Regia di Gus Van Sant vedi scheda film
Strano regista, Gus Van Sant, capace di passare con disinvoltura da mega produzioni come Will Hunting, Psycho o Milk a opere da filmmaker indipendente come questo L'amore che resta. Ciò che spiazza ancora di più è la schizofrenia del mood che percorre i suoi film: la tragedia del Columbine (Elephant) trasformata in un apologo algido e cerebrale e poi operazioni come quella di questo film, carico di atmosfere stucchevoli.
Lo spunto è una via di mezzo tra Love story e un cult movie degli anni '70, Harold & Maude, balorda storia d'amore tra un ragazzino e una vecchietta, entrambi frequentatori abituali di funerali di persone ignote. Ciò che nel film di Ashby era ironia e gusto del grottesco, qui si trasforma in un bigino di psicologia spicciola, al centro del quale ci sono due ragazzi che frequentano anch'essi funerali a sbafo. Entrambi devono fare i conti con la morte: lui (henry Hopper, figlio di Dennis) ha perso i genitori; lei (una Mia Wasikowska insopportabilmente smorfiosa) sta per morire e vuole abituarsi all'idea. Come da copione, si innamorano, a dispetto dei temperamenti opposti (lei è solare, lui cupo e scorbutico), e si sdilinquiscono in una serie infinita di paroline che assicurano il diabete.

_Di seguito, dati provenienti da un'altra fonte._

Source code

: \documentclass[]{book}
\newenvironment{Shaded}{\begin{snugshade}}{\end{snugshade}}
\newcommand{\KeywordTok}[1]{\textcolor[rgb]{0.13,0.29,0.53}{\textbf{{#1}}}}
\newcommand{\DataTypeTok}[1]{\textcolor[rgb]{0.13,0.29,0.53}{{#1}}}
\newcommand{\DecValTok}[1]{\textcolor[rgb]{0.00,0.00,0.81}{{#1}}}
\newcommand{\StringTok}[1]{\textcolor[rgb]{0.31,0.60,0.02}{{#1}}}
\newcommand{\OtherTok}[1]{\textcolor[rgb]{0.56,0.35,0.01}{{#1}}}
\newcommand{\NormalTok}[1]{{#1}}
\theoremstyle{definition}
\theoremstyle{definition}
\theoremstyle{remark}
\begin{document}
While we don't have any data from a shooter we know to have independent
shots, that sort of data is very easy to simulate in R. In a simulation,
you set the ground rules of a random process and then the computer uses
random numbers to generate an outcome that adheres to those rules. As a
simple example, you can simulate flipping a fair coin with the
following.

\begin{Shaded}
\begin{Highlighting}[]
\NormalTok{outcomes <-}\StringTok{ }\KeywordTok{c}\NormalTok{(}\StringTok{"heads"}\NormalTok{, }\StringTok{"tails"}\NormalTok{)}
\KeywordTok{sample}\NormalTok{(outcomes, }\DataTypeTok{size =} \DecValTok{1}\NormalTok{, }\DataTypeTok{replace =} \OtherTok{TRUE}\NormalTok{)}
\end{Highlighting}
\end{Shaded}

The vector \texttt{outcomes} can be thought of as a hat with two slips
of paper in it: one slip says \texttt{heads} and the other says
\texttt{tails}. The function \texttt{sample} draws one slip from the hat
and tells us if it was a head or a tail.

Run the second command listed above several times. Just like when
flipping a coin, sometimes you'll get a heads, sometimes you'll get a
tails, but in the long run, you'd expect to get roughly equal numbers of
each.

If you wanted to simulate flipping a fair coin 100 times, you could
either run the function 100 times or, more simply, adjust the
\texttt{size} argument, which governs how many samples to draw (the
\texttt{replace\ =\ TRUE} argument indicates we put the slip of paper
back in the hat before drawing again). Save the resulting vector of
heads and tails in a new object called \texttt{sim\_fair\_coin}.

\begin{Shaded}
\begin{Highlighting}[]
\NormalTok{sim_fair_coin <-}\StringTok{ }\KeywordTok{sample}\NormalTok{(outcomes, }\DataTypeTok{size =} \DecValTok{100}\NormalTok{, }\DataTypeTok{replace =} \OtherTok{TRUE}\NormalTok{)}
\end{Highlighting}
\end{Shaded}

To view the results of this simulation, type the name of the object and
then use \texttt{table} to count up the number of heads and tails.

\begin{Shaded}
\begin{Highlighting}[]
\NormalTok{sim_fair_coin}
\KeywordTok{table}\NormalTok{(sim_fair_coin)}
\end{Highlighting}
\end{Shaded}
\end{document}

Scritto da Jason Lew e contornato anche dai riferimenti alle quinte della Storia (il pilota giapponese fantasma morto per la nazione…), il film di Van Sant sembra avere la pretesa di dire la sua sul nichilismo giovanile dei giovani d'oggi, ma non va oltre un registro laccato, lezioso e di maniera che oltretutto gioca con magniloquenza sulla collocazione atemporale.